┌────────

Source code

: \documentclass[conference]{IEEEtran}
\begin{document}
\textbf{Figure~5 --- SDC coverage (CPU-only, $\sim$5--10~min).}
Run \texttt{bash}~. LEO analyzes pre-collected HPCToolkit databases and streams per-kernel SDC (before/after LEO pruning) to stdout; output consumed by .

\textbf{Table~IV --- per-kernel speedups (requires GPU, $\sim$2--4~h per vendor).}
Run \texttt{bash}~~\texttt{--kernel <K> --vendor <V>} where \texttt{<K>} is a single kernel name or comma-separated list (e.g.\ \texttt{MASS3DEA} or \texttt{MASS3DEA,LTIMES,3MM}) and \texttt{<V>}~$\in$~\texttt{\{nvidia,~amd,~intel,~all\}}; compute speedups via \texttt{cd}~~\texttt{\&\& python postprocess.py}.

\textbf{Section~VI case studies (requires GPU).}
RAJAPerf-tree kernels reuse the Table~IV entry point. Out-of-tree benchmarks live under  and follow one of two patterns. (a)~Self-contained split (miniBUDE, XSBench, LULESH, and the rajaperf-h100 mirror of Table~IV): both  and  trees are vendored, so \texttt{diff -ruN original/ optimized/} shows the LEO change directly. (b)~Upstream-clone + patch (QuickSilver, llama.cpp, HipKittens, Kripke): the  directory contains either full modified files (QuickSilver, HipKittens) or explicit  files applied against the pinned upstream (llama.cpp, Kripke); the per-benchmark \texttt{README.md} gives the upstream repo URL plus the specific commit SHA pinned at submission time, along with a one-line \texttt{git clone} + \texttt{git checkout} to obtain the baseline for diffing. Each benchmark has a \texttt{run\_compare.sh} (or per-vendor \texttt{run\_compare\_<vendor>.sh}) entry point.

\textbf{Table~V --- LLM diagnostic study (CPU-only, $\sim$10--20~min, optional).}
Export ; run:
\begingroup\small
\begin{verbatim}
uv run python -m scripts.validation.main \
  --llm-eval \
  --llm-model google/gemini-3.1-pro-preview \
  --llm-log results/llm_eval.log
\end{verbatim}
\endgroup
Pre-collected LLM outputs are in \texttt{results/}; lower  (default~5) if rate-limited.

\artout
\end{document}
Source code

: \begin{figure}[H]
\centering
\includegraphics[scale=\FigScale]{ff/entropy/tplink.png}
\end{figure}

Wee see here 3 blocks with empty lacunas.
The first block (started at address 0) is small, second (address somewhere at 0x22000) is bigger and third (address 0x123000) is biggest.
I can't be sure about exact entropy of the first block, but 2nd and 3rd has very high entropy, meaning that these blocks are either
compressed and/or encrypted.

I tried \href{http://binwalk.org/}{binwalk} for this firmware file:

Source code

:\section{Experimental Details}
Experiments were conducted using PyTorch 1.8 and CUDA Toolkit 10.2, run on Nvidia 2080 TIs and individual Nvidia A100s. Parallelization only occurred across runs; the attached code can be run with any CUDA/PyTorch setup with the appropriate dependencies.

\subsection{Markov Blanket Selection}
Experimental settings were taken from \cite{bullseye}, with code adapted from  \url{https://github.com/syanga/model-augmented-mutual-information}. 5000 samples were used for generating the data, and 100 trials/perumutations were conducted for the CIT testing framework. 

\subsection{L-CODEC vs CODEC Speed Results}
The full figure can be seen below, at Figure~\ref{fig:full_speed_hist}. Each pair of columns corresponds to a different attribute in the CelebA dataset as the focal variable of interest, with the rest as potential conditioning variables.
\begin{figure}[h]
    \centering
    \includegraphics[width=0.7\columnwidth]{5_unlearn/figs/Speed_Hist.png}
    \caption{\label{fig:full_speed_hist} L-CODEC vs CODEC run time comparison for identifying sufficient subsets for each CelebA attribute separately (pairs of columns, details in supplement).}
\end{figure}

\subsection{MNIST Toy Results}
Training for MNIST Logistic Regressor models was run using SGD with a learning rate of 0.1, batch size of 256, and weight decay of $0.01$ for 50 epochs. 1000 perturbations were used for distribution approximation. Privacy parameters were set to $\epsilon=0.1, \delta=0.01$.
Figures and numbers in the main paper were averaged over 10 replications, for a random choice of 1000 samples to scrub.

└────────

Exercise requirements: Count each line above that has the word "Experimental" in it, and write down nothing but the total.

Exercise solution: 2